The first line defines the symbolic variables k and a to be positive, so you can avoid using the assume command. The second line defines psi as the unknown function; the third line defines the ordinary differential equation; and the fourth one solves the differential equation.

Now, things get a little complicated. If you write print(EQS), you will notice that there are a couple of new variables called _K1 and _K2. They are integration variables (byproducts of the resolution of the ODE). However, they are not symbolic variables that you have defined, so you won't be able to use them outside of EQS (for example, to use the solve command or any other). So, I replaced them with A and B in the sixth line. The seventh line (the first show command) is there only to check that I have obtained the same definition of $\psi$ as you in your code (it will show you $\psi(x)=A\cos(kx)+B\sin(kx)$). Then, eq1 and eq2 represent your boundary conditions $\psi(0)=0$ and $\psi(a)=0$, respectively.

At this point, there are many ways in which you can obtain the values of $A$, $B$ and $k$. The first method is manually solving equations eq1 and eq2, which are shown by the last two lines of my code. You will see that

$$A=0$$ and $$A\cos(ak)+B\sin(ak)=0$$

If you replace the first equation in the second, you obtain $B\sin(ax)=0$. Now, since $B>0$ (according to your code), you must have that $\sin(ak)=0$, which implies that $k=\frac{n\pi}{a}$. Finally, in this case, $B$ can be any positive number (regardless of its value, your ODE and boundary conditions are satisfied.)

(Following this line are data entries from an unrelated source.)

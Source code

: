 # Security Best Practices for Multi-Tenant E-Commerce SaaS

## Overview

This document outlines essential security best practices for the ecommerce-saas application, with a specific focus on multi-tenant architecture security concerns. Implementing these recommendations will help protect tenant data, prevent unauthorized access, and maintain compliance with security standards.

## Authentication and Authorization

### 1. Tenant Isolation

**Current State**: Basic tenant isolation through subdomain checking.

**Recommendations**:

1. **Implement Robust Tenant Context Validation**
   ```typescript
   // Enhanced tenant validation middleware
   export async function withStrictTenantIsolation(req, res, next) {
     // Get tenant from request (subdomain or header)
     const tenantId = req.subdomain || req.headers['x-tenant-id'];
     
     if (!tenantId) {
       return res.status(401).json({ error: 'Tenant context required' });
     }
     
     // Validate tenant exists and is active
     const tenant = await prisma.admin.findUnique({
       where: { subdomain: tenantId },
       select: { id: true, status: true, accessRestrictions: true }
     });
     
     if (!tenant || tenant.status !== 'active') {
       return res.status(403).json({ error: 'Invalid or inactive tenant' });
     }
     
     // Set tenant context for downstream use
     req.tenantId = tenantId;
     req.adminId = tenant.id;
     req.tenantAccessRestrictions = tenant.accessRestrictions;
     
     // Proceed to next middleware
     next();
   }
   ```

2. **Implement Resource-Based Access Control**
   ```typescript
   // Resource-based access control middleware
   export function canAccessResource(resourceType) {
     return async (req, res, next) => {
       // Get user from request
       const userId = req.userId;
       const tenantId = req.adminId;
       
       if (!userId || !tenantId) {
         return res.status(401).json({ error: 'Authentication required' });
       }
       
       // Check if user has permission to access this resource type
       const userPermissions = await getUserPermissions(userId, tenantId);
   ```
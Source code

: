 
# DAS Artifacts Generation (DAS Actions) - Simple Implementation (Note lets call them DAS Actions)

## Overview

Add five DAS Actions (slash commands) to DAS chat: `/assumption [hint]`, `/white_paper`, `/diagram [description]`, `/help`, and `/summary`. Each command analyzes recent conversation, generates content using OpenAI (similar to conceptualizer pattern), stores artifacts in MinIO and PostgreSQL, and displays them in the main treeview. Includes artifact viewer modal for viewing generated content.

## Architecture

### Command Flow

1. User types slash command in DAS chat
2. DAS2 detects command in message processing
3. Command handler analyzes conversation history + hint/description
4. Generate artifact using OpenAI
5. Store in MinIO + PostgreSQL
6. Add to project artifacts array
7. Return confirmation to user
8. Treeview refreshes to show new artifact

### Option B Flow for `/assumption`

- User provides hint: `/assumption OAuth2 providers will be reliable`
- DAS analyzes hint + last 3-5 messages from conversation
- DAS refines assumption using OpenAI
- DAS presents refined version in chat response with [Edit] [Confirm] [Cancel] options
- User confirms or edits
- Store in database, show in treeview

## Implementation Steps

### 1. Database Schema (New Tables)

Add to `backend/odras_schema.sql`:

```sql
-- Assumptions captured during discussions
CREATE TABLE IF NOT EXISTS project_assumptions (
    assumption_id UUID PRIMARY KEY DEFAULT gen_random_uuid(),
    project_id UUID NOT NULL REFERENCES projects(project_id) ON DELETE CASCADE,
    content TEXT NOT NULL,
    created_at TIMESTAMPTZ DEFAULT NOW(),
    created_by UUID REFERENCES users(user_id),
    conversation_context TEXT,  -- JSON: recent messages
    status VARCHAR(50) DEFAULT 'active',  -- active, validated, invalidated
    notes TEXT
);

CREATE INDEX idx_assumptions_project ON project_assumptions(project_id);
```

The second way to solve this is using Sage itself. You have two equations, namely eq1 and eq2, so you will need two variables. You can write

sol = solve([eq1, eq2], A, k)
show(sol)


just after the previous code. You will get something like

$$\left[\left[A = 0, k = \frac{\pi + 2\pi z_{1879}}{a}\right], \left[A = 0, k = \frac{2 \pi z_{1900}}{a}\right]\right]$$

The variables z1879 and z1900 are similar to the _K1 and _K2 that I mentioned above. More precisely, they are integer parameters; just mentally replace them with $m$ and $n$. Then you have two possible solutions. After further analysis, you will notice that these two solutions can be written more simply as $A=0$ and $k=\frac{n\pi}{a}$. Once again, $B$ has no restrictions, besides being positive.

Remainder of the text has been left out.